The End of Linear IT Spending – From facilitation to leverage

Enterprises are rethinking how they spend on technology. IT budgets are no longer treated as a linear function of revenue, headcount, or scale.

By Florian Scheibmayr|January 28, 2026

The idea

Enterprises are rethinking how they spend on technology. IT budgets are no longer treated as a linear function of revenue, headcount, or scale. Instead, organisations are increasingly directing technology spend towards non-linear investments that deliver disproportionate impact, reduce marginal cost, and compound value over time.


What is driving non-linear technology spending

The traditional logic of IT spending was built for a world where technology supported the business. Today, technology increasingly defines how the business operates, competes, and grows. As digital platforms, automation, and AI become embedded in core operations, enterprises are realising that not all technology spend is equal. Some investments simply maintain the status quo, while others fundamentally change cost curves, decision quality, and scalability. As a result, leaders are no longer asking, “How much should we spend on IT?” They are asking, “Where can technology change the economics of the business?”

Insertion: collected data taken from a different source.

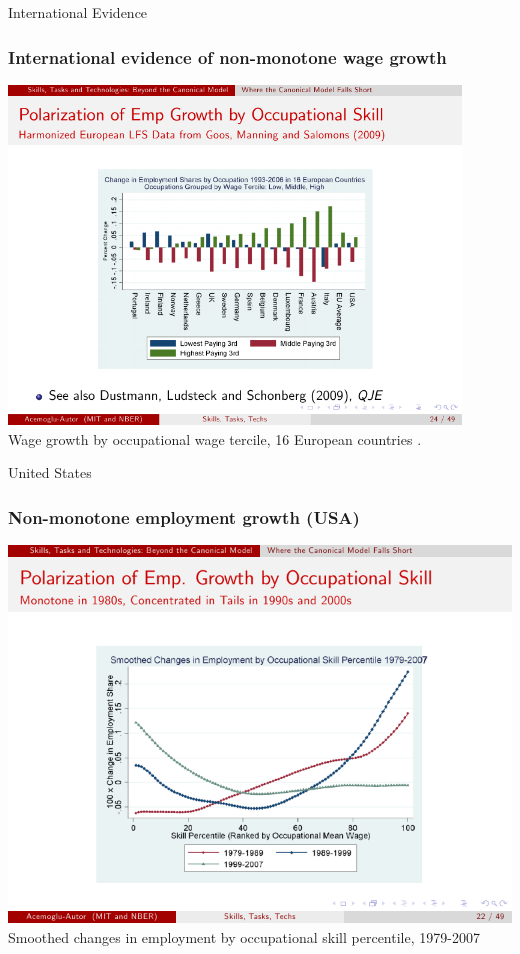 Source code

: \documentclass[red]{beamer}
\begin{document}
\begin{frame}[t]{International Evidence}
\frametitle{International evidence of non-monotone wage growth}
\begin{center}
\includegraphics[width=0.9\textwidth]{slides/international_nonmonotone.pdf}
\\
Wage growth by occupational wage tercile, 16 European countries \citep{Acemoglu2011}.
\end{center}
\end{frame}

\begin{frame}[t]{United States}
\frametitle{Non-monotone employment growth (USA)}
\begin{center}
\includegraphics[width=\textwidth]{slides/emp_occ_skill_percentile.pdf}
\\
Smoothed changes in employment by occupational skill percentile, 1979-2007
\citep{Acemoglu2011}
\end{center}
\end{frame}
\end{document}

What has changed inside the enterprise

Several forces are converging: First, technology can now scale independently of labour. Cloud platforms, automation, and AI allow enterprises to grow volumes, customers, or transactions without adding people at the same rate. This breaks the historic link between business growth and IT cost growth.

Second, data and AI create compounding returns. Once built, data assets and models improve with use. The value generated in year three can be materially higher than in year one, without proportional increases in spend.

Third, risk has become asymmetric. When technology drives decisions, automation, and customer outcomes, failure carries outsized downside. This pushes enterprises to concentrate investment on fewer, higher-leverage initiatives that are well-governed and resilient, rather than spreading spend thinly across many programmes.

Fourth, financial discipline has tightened. Boards and CFOs are increasingly sceptical of large, open-ended transformation programmes. They favour investments with clear leverage, faster payback, and visible operating impact.


How spending behaviour is changing

Enterprise IT spending is becoming more selective and punctuated. Organisations pause initiatives quickly when leverage does not materialise and accelerate those that show early compounding effects. Long, linear roadmaps are giving way to modular bets that can scale rapidly or be stopped with limited sunk cost. Budgets are also shifting away from capacity maintenance towards capability creation. More funding flows to platforms, shared data layers, automation, and core digital assets. Less flows to work that must be repeated each year to sustain the same level of output.


The underlying logic

At its core, this shift reflects a change in how enterprises think about technology value. Linear IT spending buys capacity. Non-linear technology investment buys leverage. Capacity must be paid for repeatedly. Leverage continues to pay back over time.


The bottom line

Enterprises are not abandoning IT spending. They are becoming far more deliberate about it. As technology becomes central to business economics, leaders are concentrating investment where it reshapes cost curves, decision quality, and scalability. The future of enterprise IT is not about spending more or less. It is about spending differently.